Samson Hagos is research lead on the ICLASS question of convective clouds. How do they grow from small shallow clouds to large mesoscale convective systems? How do such clouds interact with each other and with the environment? These processes, from the initiation of clouds to their organization into complex populations, said Fast, “are poorly represented in models now.”
Hagos said the ICLASS study of cloud processes will get a boost from advances in radar by the DOE’s Atmospheric Radiation Measurement (ARM) Climate Research Facility. In particular, scanning radars are more mobile than ever, and have gathered data in more remote places than ever. “These are new capabilities we intend to exploit,” he said.
There are also significant recent streams of data from field campaigns, said Hagos, including the ARM Investigation Experiment in the Maldives (2011 to 2012), Green Ocean Amazon, or GoAmazon (2014 to 2015), and HI-SCALE (2016, in central Oklahoma, led by Fast). Computational capabilities have also been “steadily increasing” in the eight years he has been associated with the SFA, he added.
ICLASS clouds investigations will also be improved by new instruments, including three cloud radars at ARM’s Southern Great Plains (SGP) atmospheric observatory that measure the vertical movement of air.
“The problem is figuring out how these large clouds form,” said Hagos. “They start with shallow isolated cells, then get deeper and deeper,” a process of cloud population dynamics that are still not well understood. “These are processes we want to improve in our models, to parameterize them to simulate cloud behavior. The main area of uncertainty (in earth systems models) is the role of clouds.”

Particles Within

John Shilling will oversee a second science question: the evolution of organic aerosols. He is especially interested in the mechanisms of how they grow, how they mix with other particles, and what chemical mechanisms govern their properties.

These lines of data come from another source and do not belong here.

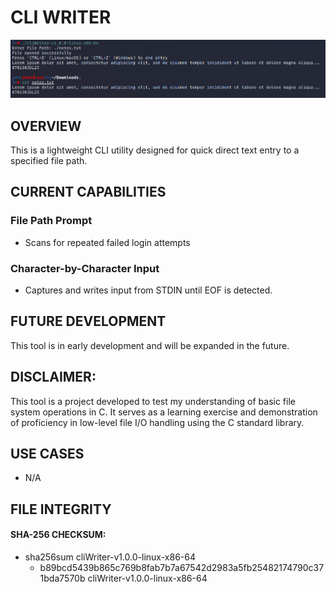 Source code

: # CLI WRITER

<p align="center">
  <img src="cliWriter.png" alt="Centered Image">
</p>


## OVERVIEW
This is a lightweight CLI utility designed for quick direct text entry to a specified file path.

## CURRENT CAPABILITIES
### File Path Prompt
* Scans for repeated failed login attempts

### Character-by-Character Input
* Captures and writes input from STDIN until EOF is detected.
  
## FUTURE DEVELOPMENT
This tool is in early development and will be expanded in the future.

## DISCLAIMER:
This tool is a project developed to test my understanding of basic file system operations in C. It serves as a learning exercise and demonstration of proficiency in low-level file I/O handling using the C standard library.

## USE CASES
* N/A

## FILE INTEGRITY

#### SHA-256 CHECKSUM: 
 - sha256sum cliWriter-v1.0.0-linux-x86-64 
    - b89bcd5439b865c769b8fab7b7a67542d2983a5fb25482174790c371bda7570b  cliWriter-v1.0.0-linux-x86-64
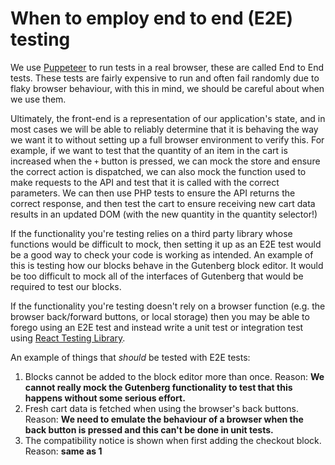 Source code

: # When to employ end to end (E2E) testing

We use [Puppeteer](https://pptr.dev/) to run tests in a real browser, these are called End to End tests. These tests are fairly expensive to run and often fail randomly due to flaky browser behaviour, with this in mind, we should be careful about when we use them.

Ultimately, the front-end is a representation of our application's state, and in most cases we will be able to reliably determine that it is behaving the way we want it to without setting up a full browser environment to verify this. For example, if we want to test that the quantity of an item in the cart is increased when the `+` button is pressed, we can mock the store and ensure the correct action is dispatched, we can also mock the function used to make requests to the API and test that it is called with the correct parameters. We can then use PHP tests to ensure the API returns the correct response, and then test the cart to ensure receiving new cart data results in an updated DOM (with the new quantity in the quantity selector!)

If the functionality you're testing relies on a third party library whose functions would be difficult to mock, then setting it up as an E2E test would be a good way to check your code is working as intended. An example of this is testing how our blocks behave in the Gutenberg block editor. It would be too difficult to mock all of the interfaces of Gutenberg that would be required to test our blocks.

If the functionality you're testing doesn't rely on a browser function (e.g. the browser back/forward buttons, or local storage) then you may be able to forego using an E2E test and instead write a unit test or integration test using [React Testing Library](https://testing-library.com/docs/react-testing-library/intro/).

An example of things that _should_ be tested with E2E tests:

1.  Blocks cannot be added to the block editor more than once. Reason: **We cannot really mock the Gutenberg functionality to test that this happens without some serious effort.**
2.  Fresh cart data is fetched when using the browser's back buttons. Reason: **We need to emulate the behaviour of a browser when the back button is pressed and this can't be done in unit tests.**
3.  The compatibility notice is shown when first adding the checkout block. Reason: **same as 1**
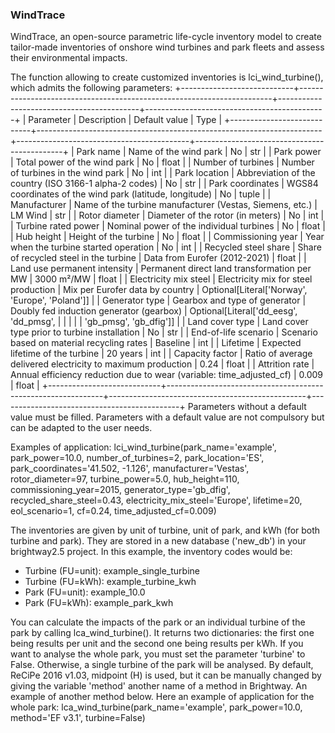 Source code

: ### WindTrace ###

WindTrace, an open-source parametric life-cycle inventory model to create tailor-made inventories of onshore wind turbines and park fleets and assess their environmental impacts.

The function allowing to create customized inventories is lci_wind_turbine(), which admits the following parameters:
+----------------------------+-----------------------------------------------------------------------+-------------------------------------------+---------------------------------------------+
| Parameter                   | Description                                                          | Default value                             | Type                                        |
+----------------------------+-----------------------------------------------------------------------+-------------------------------------------+---------------------------------------------+
| Park name                   | Name of the wind park                                                | No                                        | str                                         |
| Park power                  | Total power of the wind park                                         | No                                        | float                                       |
| Number of turbines          | Number of turbines in the wind park                                  | No                                        | int                                         |
| Park location               | Abbreviation of the country (ISO 3166-1 alpha-2 codes)               | No                                        | str                                         |
| Park coordinates            | WGS84 coordinates of the wind park (latitude, longitude)             | No                                        | tuple                                       |
| Manufacturer                | Name of the turbine manufacturer (Vestas, Siemens, etc.)             | LM Wind                                   | str                                         |
| Rotor diameter              | Diameter of the rotor (in meters)                                    | No                                        | int                                         |
| Turbine rated power         | Nominal power of the individual turbines                             | No                                        | float                                       |
| Hub height                  | Height of the turbine                                                | No                                        | float                                       |
| Commissioning year          | Year when the turbine started operation                              | No                                        | int                                         |
| Recycled steel share        | Share of recycled steel in the turbine                               | Data from Eurofer (2012-2021)             | float                                       |
| Land use permanent intensity | Permanent direct land transformation per MW                         | 3000 m²/MW                                | float                                       |
| Electricity mix steel       | Electricity mix for steel production                                 | Mix per Eurofer data by country           | Optional[Literal['Norway', 'Europe', 'Poland']] |
| Generator type              | Gearbox and type of generator                                        | Doubly fed induction generator (gearbox)  | Optional[Literal['dd_eesg', 'dd_pmsg',      |
|                            |                                                                       |                                           | 'gb_pmsg', 'gb_dfig']]                       |
| Land cover type             | Land cover type prior to turbine installation                        | No                                        | str                                         |
| End-of-life scenario        | Scenario based on material recycling rates                           | Baseline                                  | int                                         |
| Lifetime                    | Expected lifetime of the turbine                                     | 20 years                                  | int                                         |
| Capacity factor             | Ratio of average delivered electricity to maximum production         | 0.24                                      | float                                       |
| Attrition rate              | Annual efficiency reduction due to wear (variable: time_adjusted_cf) | 0.009                                     | float                                       |
+----------------------------+--------------------------------------------------------------+-------------------------------------------------+---------------------------------------------+
Parameters without a default value must be filled. Parameters with a default value are not compulsory but can be adapted to the user needs.

Examples of application:
lci_wind_turbine(park_name='example', park_power=10.0, number_of_turbines=2, park_location='ES', park_coordinates='41.502, -1.126', manufacturer='Vestas', rotor_diameter=97, turbine_power=5.0, hub_height=110, commissioning_year=2015, generator_type='gb_dfig', recycled_share_steel=0.43, electricity_mix_steel='Europe', lifetime=20, eol_scenario=1, cf=0.24, time_adjusted_cf=0.009)

The inventories are given by unit of turbine, unit of park, and kWh (for both turbine and park). They are stored in a new database ('new_db') in your brightway2.5 project. In this example, the inventory codes would be:
- Turbine (FU=unit): example_single_turbine
- Turbine (FU=kWh): example_turbine_kwh
- Park (FU=unit): example_10.0
- Park (FU=kWh): example_park_kwh

You can calculate the impacts of the park or an individual turbine of the park by calling lca_wind_turbine(). It returns two dictionaries: the first one being results per unit and the second one being results per kWh.
If you want to analyse the whole park, you must set the parameter 'turbine' to False. Otherwise, a single turbine of the park will be analysed. By default, ReCiPe 2016 v1.03, midpoint (H) is used, but it can be manually changed by giving the variable 'method' another name of a method in Brightway. An example of another method below.
Here an example of application for the whole park:
lca_wind_turbine(park_name='example', park_power=10.0, method='EF v3.1', turbine=False)
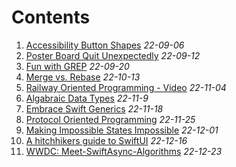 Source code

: 
# Contents
1. [Accessibility Button Shapes](/articles/Accessibility-Button-Shapes) _22-09-06_
2. [Poster Board Quit Unexpectedly](/articles/Poster-Board-Quit-Unexpectedly) _22-09-12_
3. [Fun with GREP](/articles/Fun_with_GREP) _22-09-20_
4. [Merge vs. Rebase](/articles/merge-or-rebase) _22-10-13_ 
5. [Railway Oriented Programming - Video](/articles/Railway_oriented_programming) _22-11-04_
6. [Algabraic Data Types](/articles/Algabraic_Data_Types) _22-11-9_
7. [Embrace Swift Generics](/articles/Embrace_Swift_Generics) _22-11-18_
8. [Protocol Oriented Programming](/articles/Protocol-Oriented-Programming) _22-11-25_
9. [Making Impossible States Impossible](/articles/Making_Impossible_States_Impossible) _22-12-01_
10. [A hitchhikers guide to SwiftUI](/aritcles/The_Hitchhikers_Guide_to_SwiftUI) _22-12-16_
11. [WWDC: Meet-SwiftAsync-Algorithms](/articles/Meet-SwiftAsync-Algorithms) _22-12-23_ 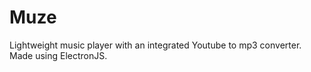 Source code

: # Muze

Lightweight music player with an integrated Youtube to mp3 converter. Made using ElectronJS.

In this image from the GoAmazon campaign, instruments at the top of the eddy flux tower measure the key environmental variables that drive biogenic emissions from the canopy, including light and temperature.
In this image from the GoAmazon campaign, instruments at the top of the eddy flux tower measure the key environmental variables that drive biogenic emissions from the canopy, including light and temperature.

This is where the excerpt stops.